In recent times others have not been shy about saying Barbados has an investor confidence problem.
Minister of Finance and Economic Affairs Chris Sinckler acknowledged this was the case in August while delivering his fourth Financial Statement and Budgetary Proposals in the House of Assembly.
“Waning investor confidence, increased levels of uncertainty in international credit markets and reduced tourism activity resulted in the postponement of several real estate development projects,” he said then in reference to the fiscal difficulties the island faced.
At that time Leader of the Opposition Mia Mottley agreed and last Tuesday in her failed no-confidence motion against Sinckler restated the point, saying local and foreign investors had no confidence in the local economy.
“Perhaps that is the greatest failing of all, that he can stand as Minister of Finance in this Honourable Chamber and admit in the Budget that there had been a decline of $300 million in this country’s foreign reserves in three months, and that it was as a result of a loss of confidence by domestic and foreign investors alike. [This] was an indicator that we were dealing with a Minister of Finance who did not understand his role and responsibility to this country to maintain the stability and confidence necessary to take this economy and the people of Barbados out of purgatory as we face these difficult times,” Mottley said.
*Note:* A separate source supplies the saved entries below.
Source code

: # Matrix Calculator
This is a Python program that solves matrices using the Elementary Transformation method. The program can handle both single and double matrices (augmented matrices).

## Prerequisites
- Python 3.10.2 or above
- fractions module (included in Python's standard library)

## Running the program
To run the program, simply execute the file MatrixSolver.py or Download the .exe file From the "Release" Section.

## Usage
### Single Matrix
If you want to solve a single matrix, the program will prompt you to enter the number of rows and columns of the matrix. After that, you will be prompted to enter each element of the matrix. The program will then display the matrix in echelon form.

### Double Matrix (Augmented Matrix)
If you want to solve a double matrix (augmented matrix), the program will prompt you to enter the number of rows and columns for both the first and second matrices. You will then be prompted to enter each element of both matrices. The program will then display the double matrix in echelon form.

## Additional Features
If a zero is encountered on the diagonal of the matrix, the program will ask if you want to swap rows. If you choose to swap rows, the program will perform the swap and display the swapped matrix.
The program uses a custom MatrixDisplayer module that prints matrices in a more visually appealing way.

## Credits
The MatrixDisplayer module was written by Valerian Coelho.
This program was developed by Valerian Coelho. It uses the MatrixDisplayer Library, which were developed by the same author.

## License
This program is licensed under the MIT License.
Others outside of Barbados have also blamed depressed confidence for Barbados’ challenges, namely the Economic Commission for Latin America and the Caribbean.
In its Economic Survey of Latin America and the Caribbean 2013 that agency noted that “in terms of overall demand, weak investor confidence reflected in low credit uptake continued from 2012 into 2013”.
And earlier this month in a report published by the Jamaica Gleaner newspaper, managing director of institutional market sales Oppenheimer & Company, Gregory Fisher, said the market’s preference for Jamaica debt over Barbados’ was one of confidence and government’s outreach to the international investment community.
Oppenheimer & Company is an investment bank and full-service investment firm, and Fisher said he thought “the Jamaican government is more seasoned and they know how to deal with international investors”, asserting “the Barbados Government has not mastered that as yet”.
For some it is the proverbial chicken and egg situation. In other words, is government to blame and has it not done enough to get domestic and foreign investors interested enough to spend their funds in Barbados?
Or is it simply that the international economic difficulties between 2008 and now have been so depressed that authorities here have been operating with tied hands?
The answer to these questions might vary depending on who you ask, but everyone agrees that a resurgence in investor confidence is badly needed.
Sinckler made this much clear on September 23, in a Barbados Government Information Service interview ahead of his departure for an investor roadshow to London and the United States.
He was confident the exercise “will assist in preserving Barbados’ credit worthiness, while maintaining the confidence of prospective investors that this country is an economically stable and secure place to invest”.
The talk about investor confidence is bound to continue as long as Barbados is in recession or otherwise has economic and fiscal challenges.
A significant bit of good news for the island in this regard came two Fridays ago with the announcement that Sandals Resorts International would be involved in two hotel projects on the island, having reached an agreement to purchase the former Casuarina Beach Resort in
Christ Church, and also signing on the dotted line with government to operate the closed Almond Beach Village property in St Peter.
It is events such as these, more than talk from any government or private sector officials, that are likely to stimulate interest from other investors, analysts believe. They believe that once a respected and internationally-recognized brand like Sandals shows this type of initiative others will likely follow.
Sandals chairman Gordon “Butch” Stewart set the tone for this when he spoke at the announcement of the deals in the presence of Sinckler and Minister of Tourism Richard Sealy.
“I strongly believe that we have acquired one of the most beautiful properties in the entire island and we cannot wait to bring the fully luxury included experience here. We have been voted the world’s best time and time again and have more luxury inclusions than any other resort on the planet and we promise to give the people of Barbados a resort to be proud of,” the Jamaican entrepreneur said.